Demo 03 — Async gRPC + io_uring (direct + Asio backend)
Three servers in one binary, all wired into the LGTM observability stack. Two of the three speak the same protocol — raw TCP echo — which lets you drive them with the same load generator and compare the cost of going through Asio's…
The full source for this demo lives in
examples/demo-03-io-uring-grpc/— clone the repo,cdin, and./demo.sh.
Tutorial sections: §8 I/O Latency + §9 Networking & Kernel Parameters
Three servers in one binary, all wired into the LGTM observability stack. Two of the three speak the same protocol — raw TCP echo — which lets you drive them with the same load generator and compare the cost of going through Asio’s executor model against using liburing directly.
Why this matters
io_uring is the most consequential Linux I/O change of the past
decade — the first kernel API since aio that fundamentally rethinks
how userspace describes I/O to the kernel. Where epoll asks “is this
fd ready?”, io_uring lets you batch submissions, get completions
back asynchronously, and avoid the per-call syscall cost that
dominates traditional async patterns.
But “use io_uring” is too coarse. The interesting questions are:
- Direct or wrapped? liburing gives you the raw submission / completion ring. Asio’s io_uring backend hides the ring behind its executor abstraction — same kernel calls, friendlier API, measurably more userland overhead.

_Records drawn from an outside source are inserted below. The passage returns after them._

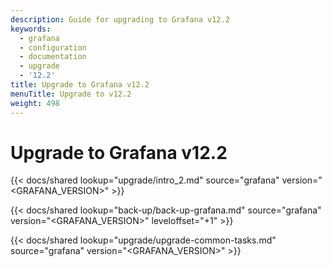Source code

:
 ```yaml
---
description: Guide for upgrading to Grafana v12.2
keywords:
  - grafana
  - configuration
  - documentation
  - upgrade
  - '12.2'
title: Upgrade to Grafana v12.2
menuTitle: Upgrade to v12.2
weight: 498
---
```


# Upgrade to Grafana v12.2

{{< docs/shared lookup="upgrade/intro_2.md" source="grafana" version="<GRAFANA_VERSION>" >}}

{{< docs/shared lookup="back-up/back-up-grafana.md" source="grafana" version="<GRAFANA_VERSION>" leveloffset="+1" >}}

{{< docs/shared lookup="upgrade/upgrade-common-tasks.md" source="grafana" version="<GRAFANA_VERSION>" >}}
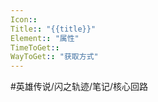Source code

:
 ```yaml
---
Icon:: 
Title:: "{{title}}"
Element:: "属性"
TimeToGet:: 
WayToGet:: "获取方式"
---
```


#英雄传说/闪之轨迹/笔记/核心回路 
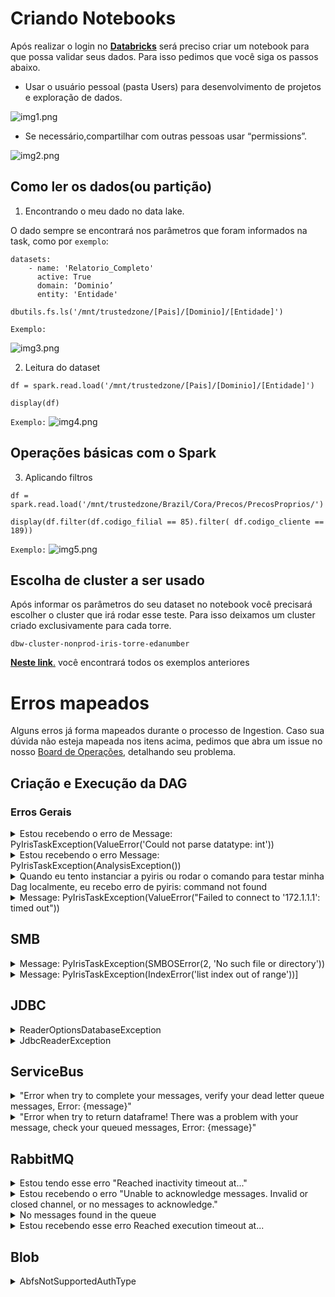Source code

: # Criando Notebooks

Após realizar o login no [**Databricks**](https://adb-1450100671499314.14.azuredatabricks.net/?o=1450100671499314) será preciso criar um notebook para que possa validar seus dados. Para isso pedimos que você siga os passos abaixo.

 - Usar o usuário pessoal (pasta Users) para desenvolvimento de projetos e exploração de dados.

![img1.png](/img1.png)

- Se necessário,compartilhar com outras pessoas usar “permissions”.

![img2.png](/img2.png)

## Como ler os dados(ou partição)

1. Encontrando o meu dado no data lake.

O dado sempre se encontrará nos parâmetros que foram informados na task, como por ``exemplo``:
```
datasets:
	- name: 'Relatorio_Completo' 
	  active: True
	  domain: ‘Dominio’
	  entity: 'Entidade'

dbutils.fs.ls('/mnt/trustedzone/[Pais]/[Dominio]/[Entidade]')
```
``Exemplo:``

![img3.png](/img3.png)


2. Leitura do dataset

```
df = spark.read.load('/mnt/trustedzone/[Pais]/[Dominio]/[Entidade]')

display(df)
```

``Exemplo:``
![img4.png](/img4.png)

## Operações básicas com o Spark

3. Aplicando filtros
```
df = spark.read.load('/mnt/trustedzone/Brazil/Cora/Precos/PrecosProprios/')

display(df.filter(df.codigo_filial == 85).filter( df.codigo_cliente == 189))
```
``Exemplo:``
![img5.png](/img5.png)

## Escolha de cluster a ser usado

Após informar os parâmetros do seu dataset no notebook você precisará escolher o cluster que irá rodar esse teste. Para isso deixamos um cluster criado exclusivamente para cada torre. 

``dbw-cluster-nonprod-iris-torre-edanumber``

[**Neste link**.](https://adb-5055431857639398.18.azuredatabricks.net/login.html?o=5055431857639398#notebook/2868378029529432/command/2868378029529433) você encontrará todos os exemplos anteriores


# Erros mapeados

Alguns erros já forma mapeados durante o processo de Ingestion. Caso sua dúvida não esteja mapeada nos itens acima, pedimos que abra um issue no nosso [Board de Operações](https://dev.azure.com/AMBEV-SA/IRIS-AnalyticsPlatform/_boards/board/t/AnalyticsTeam/Customer%20Service), detalhando seu problema.

## Criação e Execução da DAG

### Erros Gerais

<details close>
<summary>Estou recebendo o erro de Message: PyIrisTaskException(ValueError('Could not parse datatype: int'))</summary>
Esse erro ocorre quando alguma coluna do seu metadata(Schema) está com o tipo errado. Por exemplo: a coluna recebe letras e você colocou como float ou integer.
</details>

<details close>
<summary>Estou recebendo o erro Message: PyIrisTaskException(AnalysisException())</summary>
Esse erro ocorre quando você está testando sua Dag localmente, mas esqueceu de apagar sua pasta de test/local/data. Isso acontece quando você faz um primeiro teste e dá certo a ingestão local, mas para os próximos testes é preciso alterar o Path de destino dessa DAG ou apagar sua pasta **data** para poder ingerir novamente seus dados nessa pasta.
</details>

</details>
<details close>
<summary>Quando eu tento instanciar a pyiris ou rodar o comando para testar minha Dag localmente, eu recebo erro de pyiris: command not found</summary>
Esse erro ocorre por que você está fora do seu ambiente virtual (.env). Para continuar seu desenvolvimento basta você digitar o comando **source .env/bin/activate** .
</details>

</details>
<details close>
<summary>Message: PyIrisTaskException(ValueError("Failed to connect to '172.1.1.1': timed out"))</summary>
Esse erro ocorre quando você está tentando executar o teste local mas esta com a VPN desligada, logo você não consegue alcançar o host para testar sua ingestão.
</details>


## SMB

<details close>
<summary>Message: PyIrisTaskException(SMBOSError(2, 'No such file or directory'))</summary>
Esse erro ocorre quando o tipo do do seu arquivo está errado, exemplo: o arquivo é um CSV e você colocou XLSX no campo file_type. 
</details>

<details close>
<summary>Message: PyIrisTaskException(IndexError('list index out of range'))]</summary>
Esse erro ocorre quando o caminho em que foi passado para buscar o(s) arquivo(s) está vazio. Certifique-se de que o caminho passado está correto e que possuem dados contidos nele.
</details>

## JDBC

<details close>
<summary>ReaderOptionsDatabaseException</summary>
Essa exceção ocorre quando os parâmetros de tipo de banco de dados não são suportados
</details>

<details close>
<summary>JdbcReaderException</summary>
Esse erro ocorre quando não conseguimos ler as mensagem de um JDBC.
</details>

## ServiceBus

<details close>
<summary>"Error when try to complete your messages, verify your dead letter queue messages, Error: {message}"
</summary>
Esse erro ocorre quando não consegue se consumir toda a mensagem...
</details>

<details close>
<summary>"Error when try to return dataframe! There was a problem with your message, check your queued messages, Error: {message}"
</summary>
Esse erro ocorre quando não conseguimos retornar um dataframe, verifique se há algum problema com suas mensagens a Fila
</details>

## RabbitMQ

<details close>
<summary>Estou tendo esse erro "Reached inactivity timeout at..."
</summary>
Esse ocorre quando o consumidor RabbitMQ atingiu o tempo limite de inatividade
</details>

<details close>
<summary>Estou recebendo o erro "Unable to acknowledge messages. Invalid or closed channel, or no messages to acknowledge."
</summary>
Esse erro ocorre quando não é possível reconhecer as mensagens... pode ser por conta do canal estar fechado ou inválido, ou então não há nenhuma mensagem para confirmar.
</details>

<details close>
<summary>No messages found in the queue
</summary>
Essa exceção acontece quando não foi encontrada mensagem na fila.
</details>

<details close>
<summary>Estou recebendo esse erro Reached execution timeout at...
</summary>
Isso acontece quando o consumidor RabbitMQ atingiu o tempo limite de execução
</details>

## Blob

<details close>
<summary>AbfsNotSupportedAuthType</summary>
Esse erro ocorre quando o tipo de arquivo ou autorização, não esta correto, isso ocorre quando você seleciona por exempo o tipo de autenticação sas_token, mas adiciona a chave do Service Principal.
</details>
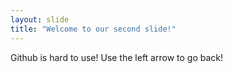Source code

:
 ```yaml
---
layout: slide
title: "Welcome to our second slide!"
---
```

Github is hard to use!
Use the left arrow to go back!
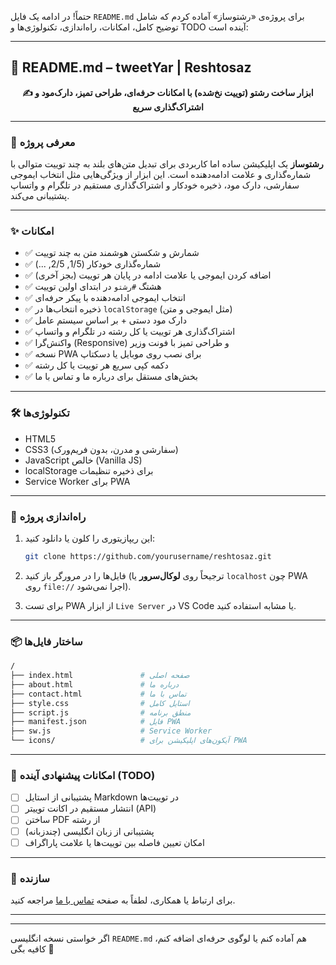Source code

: حتماً! در ادامه یک فایل `README.md` برای پروژه‌ی «رشتوساز» آماده کردم که شامل توضیح کامل، امکانات، راه‌اندازی، تکنولوژی‌ها و TODO آینده است:

---

## 📘 README.md – tweetYar | Reshtosaz

<p align="center">
  <strong>✍️ ابزار ساخت رشتو (توییت نخ‌شده) با امکانات حرفه‌ای، طراحی تمیز، دارک‌مود و اشتراک‌گذاری سریع</strong>
</p>

---

### 🧠 معرفی پروژه

**رشتوساز** یک اپلیکیشن ساده اما کاربردی برای تبدیل متن‌های بلند به چند توییت متوالی با شماره‌گذاری و علامت ادامه‌دهنده است. این ابزار از ویژگی‌هایی مثل انتخاب ایموجی سفارشی، دارک مود، ذخیره خودکار و اشتراک‌گذاری مستقیم در تلگرام و واتساپ پشتیبانی می‌کند.

---

### ✨ امکانات

* ✅ شمارش و شکستن هوشمند متن به چند توییت
* ✅ شماره‌گذاری خودکار (1/5, 2/5, ...)
* ✅ اضافه کردن ایموجی یا علامت ادامه در پایان هر توییت (بجز آخری)
* ✅ هشتگ `#رشتو` در ابتدای اولین توییت
* ✅ انتخاب ایموجی ادامه‌دهنده با پیکر حرفه‌ای
* ✅ ذخیره انتخاب‌ها در `localStorage` (مثل ایموجی و متن)
* ✅ دارک مود دستی + بر اساس سیستم عامل
* ✅ اشتراک‌گذاری هر توییت یا کل رشته در تلگرام و واتساپ
* ✅ واکنش‌گرا (Responsive) و طراحی تمیز با فونت وزیر
* ✅ نسخه PWA برای نصب روی موبایل یا دسکتاپ
* ✅ دکمه کپی سریع هر توییت یا کل رشته
* ✅ بخش‌های مستقل برای درباره ما و تماس با ما

---

### 🛠 تکنولوژی‌ها

* HTML5
* CSS3 (سفارشی و مدرن، بدون فریم‌ورک)
* JavaScript خالص (Vanilla JS)
* localStorage برای ذخیره تنظیمات
* Service Worker برای PWA

---

### 🚀 راه‌اندازی پروژه

1. این ریپازیتوری را کلون یا دانلود کنید:

   ```bash
   git clone https://github.com/yourusername/reshtosaz.git
   ```

2. فایل‌ها را در مرورگر باز کنید (ترجیحاً روی **لوکال‌سرور** یا `localhost` چون PWA روی `file://` اجرا نمی‌شود).

3. برای تست PWA از ابزار `Live Server` در VS Code یا مشابه استفاده کنید.

---

### 📦 ساختار فایل‌ها

```bash
/
├── index.html               # صفحه اصلی
├── about.html               # درباره ما
├── contact.html             # تماس با ما
├── style.css                # استایل کامل
├── script.js                # منطق برنامه
├── manifest.json            # فایل PWA
├── sw.js                    # Service Worker
└── icons/                   # آیکون‌های اپلیکیشن برای PWA
```

---

### 🔮 امکانات پیشنهادی آینده (TODO)

* [ ] پشتیبانی از استایل Markdown در توییت‌ها
* [ ] انتشار مستقیم در اکانت توییتر (API)
* [ ] ساختن PDF از رشته
* [ ] پشتیبانی از زبان انگلیسی (چندزبانه)
* [ ] امکان تعیین فاصله بین توییت‌ها یا علامت پاراگراف

---

### 🙌 سازنده

برای ارتباط یا همکاری، لطفاً به صفحه [تماس با ما](contact.html) مراجعه کنید.

---


---

اگر خواستی نسخه انگلیسی `README.md` هم آماده کنم یا لوگوی حرفه‌ای اضافه کنم، کافیه بگی 🎨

- What about gRPC? The standard gRPC C++ async API uses completion queues, not io_uring. It has its own latency characteristics independent of the I/O backend. Production C++ services often mix all three patterns.
- What does it cost to run inside a container? io_uring needs syscalls that seccomp denies by default. Getting a working configuration that’s also production-safe is non-trivial.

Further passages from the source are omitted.